Problem requirements: An exact copy of the records below is required, and it must contain no pictures.
****************
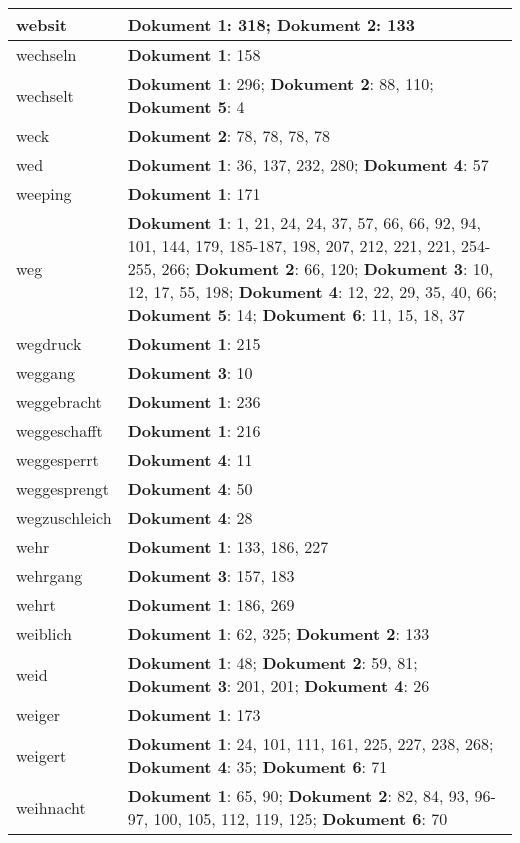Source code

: \documentclass[a5paper]{article}
\begin{document}
\begin{longtable}[l]{|l|p{3in}|}
\hline
websit & \textbf{Dokument 1}: 318; \textbf{Dokument 2}: 133 \\
\hline
wechseln & \textbf{Dokument 1}: 158 \\
\hline
wechselt & \textbf{Dokument 1}: 296; \textbf{Dokument 2}: 88, 110; \textbf{Dokument 5}: 4 \\
\hline
weck & \textbf{Dokument 2}: 78, 78, 78, 78 \\
\hline
wed & \textbf{Dokument 1}: 36, 137, 232, 280; \textbf{Dokument 4}: 57 \\
\hline
weeping & \textbf{Dokument 1}: 171 \\
\hline
weg & \textbf{Dokument 1}: 1, 21, 24, 24, 37, 57, 66, 66, 92, 94, 101, 144, 179, 185-187, 198, 207, 212, 221, 221, 254-255, 266; \textbf{Dokument 2}: 66, 120; \textbf{Dokument 3}: 10, 12, 17, 55, 198; \textbf{Dokument 4}: 12, 22, 29, 35, 40, 66; \textbf{Dokument 5}: 14; \textbf{Dokument 6}: 11, 15, 18, 37 \\
\hline
wegdruck & \textbf{Dokument 1}: 215 \\
\hline
weggang & \textbf{Dokument 3}: 10 \\
\hline
weggebracht & \textbf{Dokument 1}: 236 \\
\hline
weggeschafft & \textbf{Dokument 1}: 216 \\
\hline
weggesperrt & \textbf{Dokument 4}: 11 \\
\hline
weggesprengt & \textbf{Dokument 4}: 50 \\
\hline
wegzuschleich & \textbf{Dokument 4}: 28 \\
\hline
wehr & \textbf{Dokument 1}: 133, 186, 227 \\
\hline
wehrgang & \textbf{Dokument 3}: 157, 183 \\
\hline
wehrt & \textbf{Dokument 1}: 186, 269 \\
\hline
weiblich & \textbf{Dokument 1}: 62, 325; \textbf{Dokument 2}: 133 \\
\hline
weid & \textbf{Dokument 1}: 48; \textbf{Dokument 2}: 59, 81; \textbf{Dokument 3}: 201, 201; \textbf{Dokument 4}: 26 \\
\hline
weiger & \textbf{Dokument 1}: 173 \\
\hline
weigert & \textbf{Dokument 1}: 24, 101, 111, 161, 225, 227, 238, 268; \textbf{Dokument 4}: 35; \textbf{Dokument 6}: 71 \\
\hline
weihnacht & \textbf{Dokument 1}: 65, 90; \textbf{Dokument 2}: 82, 84, 93, 96-97, 100, 105, 112, 119, 125; \textbf{Dokument 6}: 70 \\
\hline

\end{longtable}
\end{document}
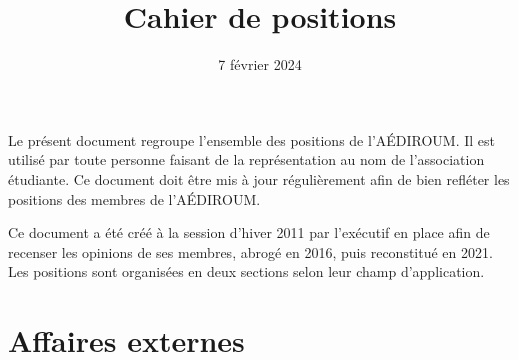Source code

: \documentclass{aediroum}
\title{Cahier de positions}
\date{7 février 2024}
\begin{document}
\maketitle

Le présent document regroupe l'ensemble des positions de l'AÉDIROUM. Il est utilisé par toute personne faisant de la représentation au nom de l'association étudiante. Ce document doit être mis à jour régulièrement afin de bien refléter les positions des membres de l'AÉDIROUM.

Ce document a été créé à la session d'hiver 2011 par l'exécutif en place afin de recenser les opinions de ses membres, abrogé en 2016, puis reconstitué en 2021. Les positions sont organisées en deux sections selon leur champ d'application.

\section{Affaires externes}
\end{document}
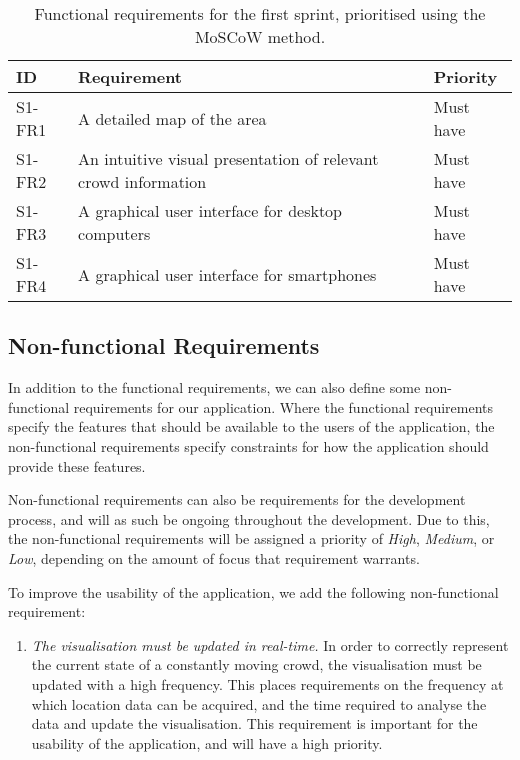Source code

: \begin{table}[h!]
	\centering
	\begin{tabularx}{\textwidth}{lXl}
		\toprule
		\textbf{ID} & \textbf{Requirement} & \textbf{Priority} \\
		\midrule 
		\rowcolor[HTML]{EFEFEF} 
		S1-FR1 & A detailed map of the area & Must have \\
		S1-FR2 & An intuitive visual presentation of relevant crowd information & Must have \\
		\rowcolor[HTML]{EFEFEF} 
		S1-FR3 & A graphical user interface for desktop computers & Must have \\
		S1-FR4 & A graphical user interface for smartphones & Must have \\
		\bottomrule
	\end{tabularx}
	\caption{Functional requirements for the first sprint, prioritised using the MoSCoW method.}
	\label{tab:s1_req}
\end{table}

\subsection{Non-functional Requirements} \label{ss:s1_nfreqs}
In addition to the functional requirements, we can also define some non-functional requirements for our application. Where the functional requirements specify the features that should be available to the users of the application, the non-functional requirements specify constraints for how the application should provide these features. 

Non-functional requirements can also be requirements for the development process, and will as such be ongoing throughout the development. Due to this, the non-functional requirements will be assigned a priority of \emph{High}, \emph{Medium}, or \emph{Low}, depending on the amount of focus that requirement warrants. 

To improve the usability of the application, we add the following non-functional requirement:

\begin{enumerate}
    \item \emph{The visualisation must be updated in real-time.} In order to correctly represent the current state of a constantly moving crowd, the visualisation must be updated with a high frequency. This places requirements on the frequency at which location data can be acquired, and the time required to analyse the data and update the visualisation. This requirement is important for the usability of the application, and will have a high priority.
\end{enumerate}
****************
Result for this task:
Source code

: \documentclass[a5paper]{article}
\begin{document}
\begin{longtable}[l]{|l|p{3in}|}
\hline
websit & \textbf{Dokument 1}: 318; \textbf{Dokument 2}: 133 \\
\hline
wechseln & \textbf{Dokument 1}: 158 \\
\hline
wechselt & \textbf{Dokument 1}: 296; \textbf{Dokument 2}: 88, 110; \textbf{Dokument 5}: 4 \\
\hline
weck & \textbf{Dokument 2}: 78, 78, 78, 78 \\
\hline
wed & \textbf{Dokument 1}: 36, 137, 232, 280; \textbf{Dokument 4}: 57 \\
\hline
weeping & \textbf{Dokument 1}: 171 \\
\hline
weg & \textbf{Dokument 1}: 1, 21, 24, 24, 37, 57, 66, 66, 92, 94, 101, 144, 179, 185-187, 198, 207, 212, 221, 221, 254-255, 266; \textbf{Dokument 2}: 66, 120; \textbf{Dokument 3}: 10, 12, 17, 55, 198; \textbf{Dokument 4}: 12, 22, 29, 35, 40, 66; \textbf{Dokument 5}: 14; \textbf{Dokument 6}: 11, 15, 18, 37 \\
\hline
wegdruck & \textbf{Dokument 1}: 215 \\
\hline
weggang & \textbf{Dokument 3}: 10 \\
\hline
weggebracht & \textbf{Dokument 1}: 236 \\
\hline
weggeschafft & \textbf{Dokument 1}: 216 \\
\hline
weggesperrt & \textbf{Dokument 4}: 11 \\
\hline
weggesprengt & \textbf{Dokument 4}: 50 \\
\hline
wegzuschleich & \textbf{Dokument 4}: 28 \\
\hline
wehr & \textbf{Dokument 1}: 133, 186, 227 \\
\hline
wehrgang & \textbf{Dokument 3}: 157, 183 \\
\hline
wehrt & \textbf{Dokument 1}: 186, 269 \\
\hline
weiblich & \textbf{Dokument 1}: 62, 325; \textbf{Dokument 2}: 133 \\
\hline
weid & \textbf{Dokument 1}: 48; \textbf{Dokument 2}: 59, 81; \textbf{Dokument 3}: 201, 201; \textbf{Dokument 4}: 26 \\
\hline
weiger & \textbf{Dokument 1}: 173 \\
\hline
weigert & \textbf{Dokument 1}: 24, 101, 111, 161, 225, 227, 238, 268; \textbf{Dokument 4}: 35; \textbf{Dokument 6}: 71 \\
\hline
weihnacht & \textbf{Dokument 1}: 65, 90; \textbf{Dokument 2}: 82, 84, 93, 96-97, 100, 105, 112, 119, 125; \textbf{Dokument 6}: 70 \\
\hline

\end{longtable}
\end{document}
Source code

: \documentclass{aediroum}
\title{Cahier de positions}
\date{7 février 2024}
\begin{document}
\maketitle

Le présent document regroupe l'ensemble des positions de l'AÉDIROUM. Il est utilisé par toute personne faisant de la représentation au nom de l'association étudiante. Ce document doit être mis à jour régulièrement afin de bien refléter les positions des membres de l'AÉDIROUM.

Ce document a été créé à la session d'hiver 2011 par l'exécutif en place afin de recenser les opinions de ses membres, abrogé en 2016, puis reconstitué en 2021. Les positions sont organisées en deux sections selon leur champ d'application.

\section{Affaires externes}
\end{document}
Source code

: \begin{table}[h!]
	\centering
	\begin{tabularx}{\textwidth}{lXl}
		\toprule
		\textbf{ID} & \textbf{Requirement} & \textbf{Priority} \\
		\midrule 
		\rowcolor[HTML]{EFEFEF} 
		S1-FR1 & A detailed map of the area & Must have \\
		S1-FR2 & An intuitive visual presentation of relevant crowd information & Must have \\
		\rowcolor[HTML]{EFEFEF} 
		S1-FR3 & A graphical user interface for desktop computers & Must have \\
		S1-FR4 & A graphical user interface for smartphones & Must have \\
		\bottomrule
	\end{tabularx}
	\caption{Functional requirements for the first sprint, prioritised using the MoSCoW method.}
	\label{tab:s1_req}
\end{table}

\subsection{Non-functional Requirements} \label{ss:s1_nfreqs}
In addition to the functional requirements, we can also define some non-functional requirements for our application. Where the functional requirements specify the features that should be available to the users of the application, the non-functional requirements specify constraints for how the application should provide these features. 

Non-functional requirements can also be requirements for the development process, and will as such be ongoing throughout the development. Due to this, the non-functional requirements will be assigned a priority of \emph{High}, \emph{Medium}, or \emph{Low}, depending on the amount of focus that requirement warrants. 

To improve the usability of the application, we add the following non-functional requirement:

\begin{enumerate}
    \item \emph{The visualisation must be updated in real-time.} In order to correctly represent the current state of a constantly moving crowd, the visualisation must be updated with a high frequency. This places requirements on the frequency at which location data can be acquired, and the time required to analyse the data and update the visualisation. This requirement is important for the usability of the application, and will have a high priority.
\end{enumerate}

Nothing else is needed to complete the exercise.